There are already alternatives, like the Lovelace Test, which is rather more demanding: It requires a machine to create something original, that it wasn't designed to do, to demonstrate its superior intelligence. That's a pretty high bar, perhaps even unreachable, and comparing it to the Turing Test shows how subjective what counts as true "intelligence" really is.

The Winograd Schema doesn't ask for quite such originality, and it doesn't rely on fooling humans for a machine to pass, but it still requires machines to reason in a human-like way.

The test was first proposed in a 2011 paper led by researcher Hector Levesque, and is named after computer scientist Terry Winograd. To pass, a machine answers multiple choice questions, where there are two possible answers: one right, one wrong. It sounds easy—and to humans, it is—but the nature of the questions makes them particularly tricky for a machine that doesn't have natural language abilities.

Take the example proposed by Winograd, which inspired the test:

The city councilmen refused the demonstrators a permit because they [feared/advocated] violence.

The question is, who are "they"? If the sentence uses "feared," "they" are obviously the councilmen; if it uses "advocated," the answer is the demonstrators. 

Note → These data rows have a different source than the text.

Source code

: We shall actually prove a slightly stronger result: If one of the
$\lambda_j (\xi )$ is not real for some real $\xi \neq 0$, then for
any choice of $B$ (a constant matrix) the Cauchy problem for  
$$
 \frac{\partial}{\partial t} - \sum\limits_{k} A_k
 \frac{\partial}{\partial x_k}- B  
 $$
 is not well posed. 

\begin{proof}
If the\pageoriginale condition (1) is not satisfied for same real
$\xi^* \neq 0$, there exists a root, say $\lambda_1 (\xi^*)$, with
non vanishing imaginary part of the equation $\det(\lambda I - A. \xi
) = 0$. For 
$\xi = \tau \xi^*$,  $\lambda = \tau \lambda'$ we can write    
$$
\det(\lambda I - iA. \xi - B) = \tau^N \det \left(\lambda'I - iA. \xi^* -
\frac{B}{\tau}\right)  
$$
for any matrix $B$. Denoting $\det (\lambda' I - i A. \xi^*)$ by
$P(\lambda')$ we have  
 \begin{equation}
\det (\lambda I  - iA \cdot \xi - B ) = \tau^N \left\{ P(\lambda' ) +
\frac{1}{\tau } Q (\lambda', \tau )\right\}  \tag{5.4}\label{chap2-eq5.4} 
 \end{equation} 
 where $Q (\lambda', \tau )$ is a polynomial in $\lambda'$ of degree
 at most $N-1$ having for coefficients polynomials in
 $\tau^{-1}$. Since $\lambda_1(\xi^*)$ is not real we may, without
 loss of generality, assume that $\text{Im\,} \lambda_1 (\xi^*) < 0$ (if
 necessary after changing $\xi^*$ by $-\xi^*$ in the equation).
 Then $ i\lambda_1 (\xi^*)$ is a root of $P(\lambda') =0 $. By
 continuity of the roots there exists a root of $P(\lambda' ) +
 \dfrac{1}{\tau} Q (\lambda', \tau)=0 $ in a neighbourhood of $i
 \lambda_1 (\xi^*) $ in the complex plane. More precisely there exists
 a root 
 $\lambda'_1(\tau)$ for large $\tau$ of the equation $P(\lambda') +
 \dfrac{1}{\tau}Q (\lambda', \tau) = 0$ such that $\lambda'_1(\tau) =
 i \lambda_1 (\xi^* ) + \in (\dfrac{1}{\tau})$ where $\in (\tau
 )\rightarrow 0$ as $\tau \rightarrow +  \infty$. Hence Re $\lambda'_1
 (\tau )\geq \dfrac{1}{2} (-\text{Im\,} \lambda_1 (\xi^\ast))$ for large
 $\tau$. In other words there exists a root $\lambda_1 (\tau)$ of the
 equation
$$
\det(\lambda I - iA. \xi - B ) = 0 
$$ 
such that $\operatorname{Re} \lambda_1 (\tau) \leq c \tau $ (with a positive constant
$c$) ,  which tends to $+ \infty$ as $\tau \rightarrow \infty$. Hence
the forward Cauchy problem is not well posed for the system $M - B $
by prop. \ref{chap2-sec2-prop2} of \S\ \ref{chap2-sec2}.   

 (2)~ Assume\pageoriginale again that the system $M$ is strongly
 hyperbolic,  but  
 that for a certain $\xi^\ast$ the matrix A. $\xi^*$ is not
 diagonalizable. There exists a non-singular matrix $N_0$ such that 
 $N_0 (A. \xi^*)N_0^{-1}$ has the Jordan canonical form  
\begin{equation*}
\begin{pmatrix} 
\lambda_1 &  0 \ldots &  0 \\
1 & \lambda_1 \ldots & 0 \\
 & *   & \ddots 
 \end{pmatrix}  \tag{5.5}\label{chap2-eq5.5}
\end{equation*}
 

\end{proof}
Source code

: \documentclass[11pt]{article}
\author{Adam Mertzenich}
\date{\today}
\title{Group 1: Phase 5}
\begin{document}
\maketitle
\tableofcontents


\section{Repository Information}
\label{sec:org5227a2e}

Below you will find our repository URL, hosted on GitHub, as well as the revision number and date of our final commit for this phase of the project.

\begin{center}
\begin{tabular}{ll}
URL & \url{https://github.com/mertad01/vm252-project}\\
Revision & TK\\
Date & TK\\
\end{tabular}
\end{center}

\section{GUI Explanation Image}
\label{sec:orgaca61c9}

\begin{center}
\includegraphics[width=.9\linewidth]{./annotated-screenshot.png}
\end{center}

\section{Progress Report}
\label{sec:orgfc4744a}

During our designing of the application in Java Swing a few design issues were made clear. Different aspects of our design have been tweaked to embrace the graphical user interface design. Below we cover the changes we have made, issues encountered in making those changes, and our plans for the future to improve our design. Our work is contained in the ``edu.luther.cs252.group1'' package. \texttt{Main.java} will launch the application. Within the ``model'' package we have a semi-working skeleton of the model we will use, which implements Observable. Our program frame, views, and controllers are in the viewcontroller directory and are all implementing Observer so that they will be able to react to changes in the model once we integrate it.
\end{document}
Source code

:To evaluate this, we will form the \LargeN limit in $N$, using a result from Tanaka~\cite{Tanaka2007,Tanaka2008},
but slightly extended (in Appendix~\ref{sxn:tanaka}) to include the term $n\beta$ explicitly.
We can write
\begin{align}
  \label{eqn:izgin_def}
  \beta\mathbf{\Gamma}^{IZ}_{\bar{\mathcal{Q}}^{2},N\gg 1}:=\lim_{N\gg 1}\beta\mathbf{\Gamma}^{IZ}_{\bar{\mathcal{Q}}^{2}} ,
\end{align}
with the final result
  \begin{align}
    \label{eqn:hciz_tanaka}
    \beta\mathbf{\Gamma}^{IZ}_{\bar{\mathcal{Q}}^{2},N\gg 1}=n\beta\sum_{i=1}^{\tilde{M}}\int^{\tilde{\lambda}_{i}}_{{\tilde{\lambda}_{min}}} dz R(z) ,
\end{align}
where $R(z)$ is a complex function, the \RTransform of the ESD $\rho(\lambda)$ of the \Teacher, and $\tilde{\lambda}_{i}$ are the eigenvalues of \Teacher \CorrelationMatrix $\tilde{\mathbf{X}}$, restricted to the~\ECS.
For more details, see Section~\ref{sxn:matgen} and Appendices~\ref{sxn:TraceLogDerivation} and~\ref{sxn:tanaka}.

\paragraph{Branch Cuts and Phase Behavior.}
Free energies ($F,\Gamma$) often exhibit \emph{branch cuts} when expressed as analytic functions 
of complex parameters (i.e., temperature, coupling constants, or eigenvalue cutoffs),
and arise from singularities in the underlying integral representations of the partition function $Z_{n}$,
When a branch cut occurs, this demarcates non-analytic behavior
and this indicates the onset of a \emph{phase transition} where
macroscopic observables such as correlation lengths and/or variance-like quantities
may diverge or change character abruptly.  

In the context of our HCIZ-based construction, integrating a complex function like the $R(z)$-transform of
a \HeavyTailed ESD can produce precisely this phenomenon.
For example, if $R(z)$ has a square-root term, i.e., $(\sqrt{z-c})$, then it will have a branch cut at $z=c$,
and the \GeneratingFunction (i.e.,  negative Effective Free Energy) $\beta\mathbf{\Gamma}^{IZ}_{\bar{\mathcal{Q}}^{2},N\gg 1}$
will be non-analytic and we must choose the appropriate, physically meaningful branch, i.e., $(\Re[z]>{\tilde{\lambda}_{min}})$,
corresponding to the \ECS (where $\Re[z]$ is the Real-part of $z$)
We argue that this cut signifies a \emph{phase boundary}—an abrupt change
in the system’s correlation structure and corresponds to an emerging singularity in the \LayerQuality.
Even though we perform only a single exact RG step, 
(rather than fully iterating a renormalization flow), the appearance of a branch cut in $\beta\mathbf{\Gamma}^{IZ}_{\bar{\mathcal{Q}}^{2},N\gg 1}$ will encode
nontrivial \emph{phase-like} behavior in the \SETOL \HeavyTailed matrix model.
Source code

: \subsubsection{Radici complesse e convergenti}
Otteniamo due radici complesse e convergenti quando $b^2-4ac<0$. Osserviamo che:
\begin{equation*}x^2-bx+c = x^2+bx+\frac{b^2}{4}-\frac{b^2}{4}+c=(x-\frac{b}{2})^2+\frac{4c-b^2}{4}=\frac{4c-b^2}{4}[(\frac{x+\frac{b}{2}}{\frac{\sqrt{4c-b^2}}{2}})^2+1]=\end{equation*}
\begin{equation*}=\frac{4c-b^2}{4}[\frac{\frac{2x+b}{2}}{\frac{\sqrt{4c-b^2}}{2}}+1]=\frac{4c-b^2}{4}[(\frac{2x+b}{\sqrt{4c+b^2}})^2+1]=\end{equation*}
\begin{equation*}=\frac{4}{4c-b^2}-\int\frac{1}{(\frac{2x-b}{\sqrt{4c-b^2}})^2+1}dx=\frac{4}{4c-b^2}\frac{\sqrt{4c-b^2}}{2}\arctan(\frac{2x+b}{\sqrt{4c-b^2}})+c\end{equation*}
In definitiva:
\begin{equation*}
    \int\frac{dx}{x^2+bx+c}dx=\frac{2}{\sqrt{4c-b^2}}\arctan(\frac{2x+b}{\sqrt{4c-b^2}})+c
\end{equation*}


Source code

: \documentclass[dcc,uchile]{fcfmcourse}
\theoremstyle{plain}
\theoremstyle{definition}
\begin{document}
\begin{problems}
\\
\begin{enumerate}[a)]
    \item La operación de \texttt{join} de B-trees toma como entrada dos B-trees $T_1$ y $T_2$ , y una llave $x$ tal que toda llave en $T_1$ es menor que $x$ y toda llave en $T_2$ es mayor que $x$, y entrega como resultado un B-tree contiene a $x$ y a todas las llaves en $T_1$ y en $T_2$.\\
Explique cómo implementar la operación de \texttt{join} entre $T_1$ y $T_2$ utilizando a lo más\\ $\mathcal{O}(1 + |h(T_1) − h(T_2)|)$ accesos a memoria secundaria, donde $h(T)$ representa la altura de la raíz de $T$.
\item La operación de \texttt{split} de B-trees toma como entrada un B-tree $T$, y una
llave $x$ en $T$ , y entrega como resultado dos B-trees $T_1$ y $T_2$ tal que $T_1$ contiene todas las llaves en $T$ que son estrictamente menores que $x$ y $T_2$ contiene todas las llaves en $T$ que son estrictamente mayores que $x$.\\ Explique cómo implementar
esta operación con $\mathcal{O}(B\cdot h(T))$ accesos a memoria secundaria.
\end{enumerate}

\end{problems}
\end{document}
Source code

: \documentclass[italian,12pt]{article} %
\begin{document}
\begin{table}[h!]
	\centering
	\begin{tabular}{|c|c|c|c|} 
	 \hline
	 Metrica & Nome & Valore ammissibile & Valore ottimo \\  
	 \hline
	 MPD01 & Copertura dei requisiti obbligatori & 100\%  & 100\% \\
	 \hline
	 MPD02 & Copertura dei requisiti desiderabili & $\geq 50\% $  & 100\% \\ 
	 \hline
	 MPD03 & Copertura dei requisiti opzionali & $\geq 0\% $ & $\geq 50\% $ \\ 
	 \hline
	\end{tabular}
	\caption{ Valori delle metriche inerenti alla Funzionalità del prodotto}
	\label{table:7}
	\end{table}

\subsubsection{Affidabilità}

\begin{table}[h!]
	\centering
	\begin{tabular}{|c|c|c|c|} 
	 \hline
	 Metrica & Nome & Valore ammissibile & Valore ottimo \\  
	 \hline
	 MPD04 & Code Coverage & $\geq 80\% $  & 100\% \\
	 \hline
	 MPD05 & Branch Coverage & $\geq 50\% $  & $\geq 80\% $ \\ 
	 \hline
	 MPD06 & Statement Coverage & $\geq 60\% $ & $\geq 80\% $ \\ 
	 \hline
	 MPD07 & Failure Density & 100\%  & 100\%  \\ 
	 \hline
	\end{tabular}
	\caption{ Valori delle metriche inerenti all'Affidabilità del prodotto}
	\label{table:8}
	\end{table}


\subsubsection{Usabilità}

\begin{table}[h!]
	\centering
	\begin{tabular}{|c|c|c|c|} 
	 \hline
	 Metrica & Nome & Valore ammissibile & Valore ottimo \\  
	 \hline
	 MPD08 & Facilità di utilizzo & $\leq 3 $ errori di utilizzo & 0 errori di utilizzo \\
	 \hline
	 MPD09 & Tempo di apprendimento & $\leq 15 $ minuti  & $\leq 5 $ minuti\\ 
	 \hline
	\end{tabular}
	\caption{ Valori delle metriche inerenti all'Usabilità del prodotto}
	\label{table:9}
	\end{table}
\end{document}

Ernest Davis, who worked on the paper proposing the test with Levesque, has published a library of potential questions that could be included in this type of challenge. The requirements are that they have to be easy for humans to figure out, not easy to solve by "selectional restrictions" (like if one noun was a singular and the other a plural, which would make it easier to figure out which verb fit), and "Google-proof" so machines can't just compare it to an existing text.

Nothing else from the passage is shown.